- _TASK BRIEF_: What lines of the data hold the string "Create"? Copy them all.

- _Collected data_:
○ ○ ○ ○ ○
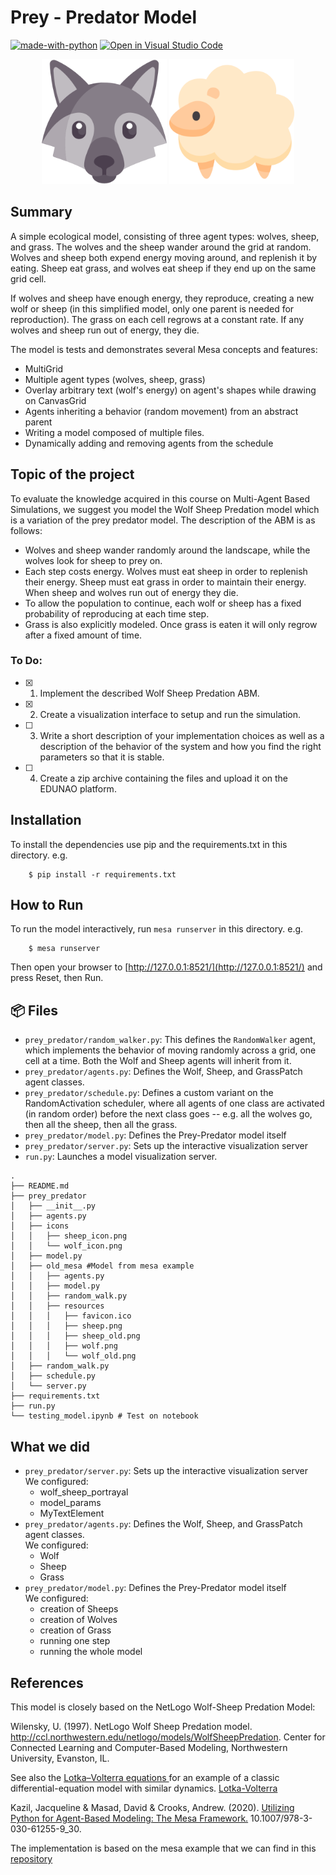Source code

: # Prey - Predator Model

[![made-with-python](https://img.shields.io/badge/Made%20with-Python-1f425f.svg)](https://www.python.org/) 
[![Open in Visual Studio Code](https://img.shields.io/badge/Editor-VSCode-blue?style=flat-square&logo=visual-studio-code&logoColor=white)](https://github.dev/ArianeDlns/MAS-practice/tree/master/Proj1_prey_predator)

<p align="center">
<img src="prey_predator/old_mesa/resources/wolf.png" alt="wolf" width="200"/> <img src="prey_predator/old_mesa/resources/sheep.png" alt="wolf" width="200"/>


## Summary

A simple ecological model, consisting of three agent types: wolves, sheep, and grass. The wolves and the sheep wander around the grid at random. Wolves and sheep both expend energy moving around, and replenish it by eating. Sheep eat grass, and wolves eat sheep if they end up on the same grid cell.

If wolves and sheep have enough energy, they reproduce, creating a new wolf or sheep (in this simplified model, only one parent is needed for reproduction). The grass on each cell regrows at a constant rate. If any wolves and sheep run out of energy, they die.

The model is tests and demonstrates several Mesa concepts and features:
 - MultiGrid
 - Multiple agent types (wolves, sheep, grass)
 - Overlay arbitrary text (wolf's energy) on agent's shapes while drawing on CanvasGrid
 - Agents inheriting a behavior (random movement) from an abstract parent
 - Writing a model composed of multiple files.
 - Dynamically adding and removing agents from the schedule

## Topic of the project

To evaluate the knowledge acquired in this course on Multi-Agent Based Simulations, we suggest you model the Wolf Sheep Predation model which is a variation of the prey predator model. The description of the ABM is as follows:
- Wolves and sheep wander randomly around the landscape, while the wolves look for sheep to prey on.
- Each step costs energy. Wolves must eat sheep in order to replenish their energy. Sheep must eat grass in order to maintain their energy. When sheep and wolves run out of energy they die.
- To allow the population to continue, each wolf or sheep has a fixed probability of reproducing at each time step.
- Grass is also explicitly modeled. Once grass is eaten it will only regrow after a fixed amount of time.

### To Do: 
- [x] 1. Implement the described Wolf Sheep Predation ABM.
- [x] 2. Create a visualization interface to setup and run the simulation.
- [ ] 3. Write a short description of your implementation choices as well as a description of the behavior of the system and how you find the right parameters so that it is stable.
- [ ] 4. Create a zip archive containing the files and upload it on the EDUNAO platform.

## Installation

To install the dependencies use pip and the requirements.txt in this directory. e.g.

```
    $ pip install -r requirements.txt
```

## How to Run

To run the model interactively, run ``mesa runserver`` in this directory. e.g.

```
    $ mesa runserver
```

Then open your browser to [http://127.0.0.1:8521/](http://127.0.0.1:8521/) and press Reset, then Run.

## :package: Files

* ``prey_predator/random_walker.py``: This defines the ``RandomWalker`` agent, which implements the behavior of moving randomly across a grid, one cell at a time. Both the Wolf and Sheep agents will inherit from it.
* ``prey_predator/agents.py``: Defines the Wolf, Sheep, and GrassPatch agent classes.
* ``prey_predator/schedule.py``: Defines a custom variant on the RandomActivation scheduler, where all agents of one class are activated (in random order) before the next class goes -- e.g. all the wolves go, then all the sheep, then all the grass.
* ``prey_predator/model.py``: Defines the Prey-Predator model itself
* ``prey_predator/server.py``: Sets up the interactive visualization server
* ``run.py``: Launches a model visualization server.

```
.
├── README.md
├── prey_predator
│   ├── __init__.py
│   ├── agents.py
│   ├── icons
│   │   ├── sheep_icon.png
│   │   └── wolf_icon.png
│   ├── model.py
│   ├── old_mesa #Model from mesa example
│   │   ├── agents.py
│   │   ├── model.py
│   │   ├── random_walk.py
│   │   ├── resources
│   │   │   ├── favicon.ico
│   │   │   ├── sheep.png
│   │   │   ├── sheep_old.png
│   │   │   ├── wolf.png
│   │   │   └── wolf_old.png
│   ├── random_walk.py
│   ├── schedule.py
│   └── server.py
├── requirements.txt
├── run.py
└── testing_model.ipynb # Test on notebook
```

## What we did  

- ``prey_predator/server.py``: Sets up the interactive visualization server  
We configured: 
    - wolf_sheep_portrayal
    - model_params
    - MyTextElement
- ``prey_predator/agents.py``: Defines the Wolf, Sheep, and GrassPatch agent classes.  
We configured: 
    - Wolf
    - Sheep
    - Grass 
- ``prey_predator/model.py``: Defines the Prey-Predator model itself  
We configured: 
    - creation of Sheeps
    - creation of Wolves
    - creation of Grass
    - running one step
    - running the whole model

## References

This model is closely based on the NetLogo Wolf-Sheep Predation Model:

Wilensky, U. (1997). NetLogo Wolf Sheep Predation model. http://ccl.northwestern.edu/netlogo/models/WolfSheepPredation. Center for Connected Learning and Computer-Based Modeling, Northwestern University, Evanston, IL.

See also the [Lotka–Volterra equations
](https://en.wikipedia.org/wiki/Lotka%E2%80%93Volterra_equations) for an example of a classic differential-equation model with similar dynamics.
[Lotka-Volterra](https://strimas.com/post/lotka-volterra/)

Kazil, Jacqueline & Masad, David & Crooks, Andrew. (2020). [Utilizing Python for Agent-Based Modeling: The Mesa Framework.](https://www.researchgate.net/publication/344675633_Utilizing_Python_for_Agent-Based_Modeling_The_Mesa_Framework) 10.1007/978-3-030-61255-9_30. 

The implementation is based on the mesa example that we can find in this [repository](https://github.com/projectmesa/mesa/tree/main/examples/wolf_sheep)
○ ○ ○ ○ ○
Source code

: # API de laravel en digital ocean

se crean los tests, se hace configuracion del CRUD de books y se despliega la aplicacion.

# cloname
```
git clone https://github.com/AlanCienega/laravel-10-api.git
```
○ ○ ○ ○ ○
- _SOLUTION BELOW_:
- [x] 2. Create a visualization interface to setup and run the simulation.
- [ ] 4. Create a zip archive containing the files and upload it on the EDUNAO platform.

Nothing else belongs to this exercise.